A minha esperança para o pós-crise, seja isso o que vier a
ser, é de que renasçam valores matriciais que se foram esboroando à conta do
laxismo que se espalhou com o regime do dinheiro fácil.
A saber: o valor do
trabalho e do mérito com base na avaliação permanente das instituições,
organismos, empresas, organizações e associações. Uma avaliação obviamente
impositiva para todos os setores do Estado e que os privados possam reconhecer
como paradigmática a ponto de a acolherem nos seus manuais de boas práticas
societárias.
Ainda não perdi a esperança de que esta crise possa providenciar um superior
grau de vigilância social sobre vários desmandos e maus hábitos, mas confesso
que os sinais que chegam do mundo dos partidos estão longe de ser encorajadores.

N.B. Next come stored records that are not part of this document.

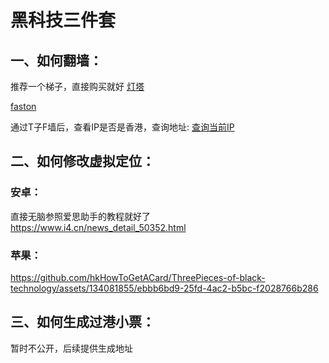 # 黑科技三件套
## 一、如何翻墙：
推荐一个梯子，直接购买就好
[灯塔](https://dt666.xyz/#/register?code=Ca3csSXf)


[faston](https://console.fs-ca.com/#/register?code=6SzgWd3t)


 通过T子F墙后，查看IP是否是香港，查询地址: [查询当前IP](https://browserleaks.com/ip)
 
 ## 二、如何修改虚拟定位：
 ### 安卓：
 直接无脑参照爱思助手的教程就好了
 https://www.i4.cn/news_detail_50352.html
 
 ### 苹果：




https://github.com/hkHowToGetACard/ThreePieces-of-black-technology/assets/134081855/ebbb6bd9-25fd-4ac2-b5bc-f2028766b286


## 三、如何生成过港小票：

暂时不公开，后续提供生成地址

O último desses sinais foi o da indicação pelos partidos de três juízes para
o Tribunal Constitucional: um deles já foi retirado pelo PSD e outro, indicado
pelo PS, já foi publicamente posto em xeque pela perspetiva de poder vir a ser
confrontado pelo Ministério Público com decisões tomadas ao tempo em que era
secretário de Estado da Justiça, entre 2005 e 2009.

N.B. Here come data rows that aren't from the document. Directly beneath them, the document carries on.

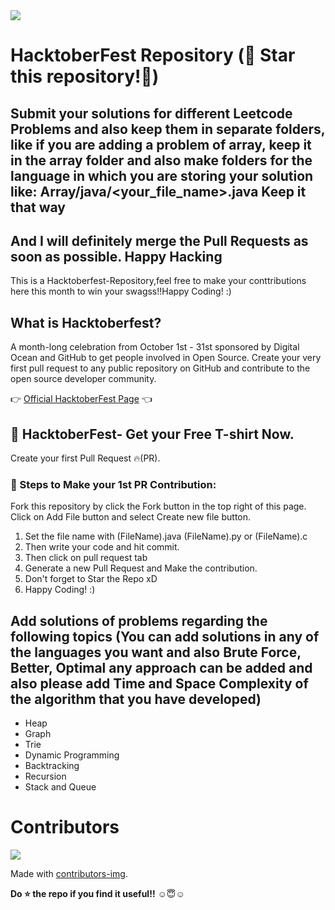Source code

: <img src="https://hacktoberfest.digitalocean.com/_nuxt/img/logo-hacktoberfest-full.f42e3b1.svg">

# HacktoberFest Repository (🌟 Star this repository!🌟) 
## Submit your solutions for different Leetcode Problems and also keep them in separate folders, like if you are adding a problem of array, keep it in the array folder and also make folders for the language in which you are storing your solution like: Array/java/<your_file_name>.java Keep it that way

## And I will definitely merge the Pull Requests as soon as possible. Happy Hacking


This is a Hacktoberfest-Repository,feel free to make your conttributions here this month to win your swagss!!Happy Coding! :)

## What is Hacktoberfest?
A month-long celebration from October 1st - 31st sponsored by Digital Ocean and GitHub to get people involved in Open Source. Create your very first pull request to any public repository on GitHub and contribute to the open source developer community.

👉 <a href="https://hacktoberfest.digitalocean.com/">Official HacktoberFest Page</a> 👈

## 👕 HacktoberFest- Get your Free T-shirt Now.
Create your first Pull Request 🔥(PR).

### 👣 Steps to Make your 1st PR Contribution:
Fork this repository by click the Fork button in the top right of this page.
Click on Add File button and select Create new file button.
1) Set the file name with (FileName).java (FileName).py or (FileName).c 
2) Then write your code and hit commit.
3) Then click on pull request tab 
4) Generate a new Pull Request and Make the contribution.
5) Don't forget to Star the Repo xD
6) Happy Coding! :)

## Add solutions of problems regarding the following topics (You can add solutions in any of the languages you want and also Brute Force, Better, Optimal any approach can be added and also please add Time and Space Complexity of the algorithm that you have developed)

- Heap    
- Graph
- Trie
- Dynamic Programming
- Backtracking
- Recursion
- Stack and Queue

# Contributors

<a href="https://github.com/lionelsamrat10/LeetCode-Solutions/graphs/contributors">
  <img src="https://contrib.rocks/image?repo=lionelsamrat10/LeetCode-Solutions" />
</a>

Made with [contributors-img](https://contrib.rocks).

**Do ⭐ the repo if you find it useful!!** ☺😇☺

Se no caso de Paulo Saragoça da Matta não me ocorre outra memória que a de
ter tido um início de carreira de advocacia muito mediatizada - seja pelas
relações com o ex-presidente do Benfica João Vale e Azevedo, seja pelas
regulares aparições como comentador da SIC -, no caso do antigo secretário de
Estado José Conde Rodrigues, de quem não me recordo de todo, o que mais me
espanta é que, independentemente de problemas processuais, não se tenha sentido
a necessidade de observar um período de nojo entre um cargo de execução das
políticas e um novo cargo de vigilância constitucional dessas mesmas
políticas.
Os vários ranchos do folclore mediático já encontraram neste lamentável
episódio a música com que tencionam dançar de braço dado com os políticos. A
saber: a maçonaria, tão em voga.
Porém, os maus-tratos dados nesta semana ao Tribunal Constitucional não podem
ser vistos por esse prisma folclórico. É preciso ir à raiz do mal, ou seja, à
perigosa partidarização de uma instância que é da família da bandeira e do hino
nacional.
No nosso edifício jurídico, cabe ao Tribunal Constitucional zelar pela
conformidade das leis respondendo a pedidos do presidente da República ou
preventivamente por sua própria iniciativa.
Acontece que, fruto da crise, o supremo vigilante da Constituição foi chamado
a analisar e vai julgar da constitucionalidade de normas do Orçamento do Estado
para 2012 relativas a cortes de subsídio e férias dos funcionários públicos.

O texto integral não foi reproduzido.